EXERCISE: Apart from the pictures, every entry must be retyped exactly.

SOURCE MATERIAL:
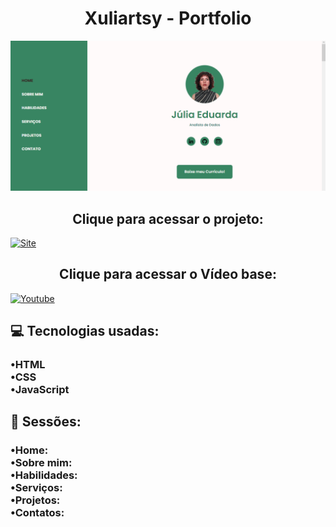 <h1 align="center">Xuliartsy - Portfolio</h1>

![Preview](https://github.com/juliaeduarda-rg/Site-Portfolio/blob/main/Portfolio/preview.png)


<h2 align="center">Clique para acessar o projeto:</h2> 

[![Site](https://img.shields.io/badge/Portfolio-white?style=for-the-badge&logo=Portfolio&logoColor=Green)](https://xuliartsy.vercel.app)

<h2 align="center">Clique para acessar o Vídeo base:</h2> 

[![Youtube](https://img.shields.io/badge/Youtube-white?style=for-the-badge&logo=Youtube&logoColor=red)](https://www.youtube.com/watch?v=owEHlDn0JYQ&t=3615s)


<h2>💻 Tecnologias usadas:</h2>

<h3>•HTML <br>
•CSS <br>
•JavaScript <br> </h3>

<h2>🚦 Sessões:</h2>

<h3>•Home:  <br>
•Sobre mim: <br>
•Habilidades: <br> 
•Serviços: <br> 
•Projetos: <br> 
•Contatos: <br> 
</h3>
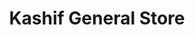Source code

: ---
title: "Kashif General Store"
url: /karachi/kashif-general-store-x3vm-rqv-unnamed-road-sector-5-g-new-karachi-town/
shop: general
---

RESPONSE:
 <h1 align="center">Xuliartsy - Portfolio</h1>

![Preview](https://github.com/juliaeduarda-rg/Site-Portfolio/blob/main/Portfolio/preview.png)


<h2 align="center">Clique para acessar o projeto:</h2> 

[![Site](https://img.shields.io/badge/Portfolio-white?style=for-the-badge&logo=Portfolio&logoColor=Green)](https://xuliartsy.vercel.app)

<h2 align="center">Clique para acessar o Vídeo base:</h2> 

[![Youtube](https://img.shields.io/badge/Youtube-white?style=for-the-badge&logo=Youtube&logoColor=red)](https://www.youtube.com/watch?v=owEHlDn0JYQ&t=3615s)


<h2>💻 Tecnologias usadas:</h2>

<h3>•HTML <br>
•CSS <br>
•JavaScript <br> </h3>

<h2>🚦 Sessões:</h2>

<h3>•Home:  <br>
•Sobre mim: <br>
•Habilidades: <br> 
•Serviços: <br> 
•Projetos: <br> 
•Contatos: <br> 
</h3>
Source code

: ---
title: "Kashif General Store"
url: /karachi/kashif-general-store-x3vm-rqv-unnamed-road-sector-5-g-new-karachi-town/
shop: general
---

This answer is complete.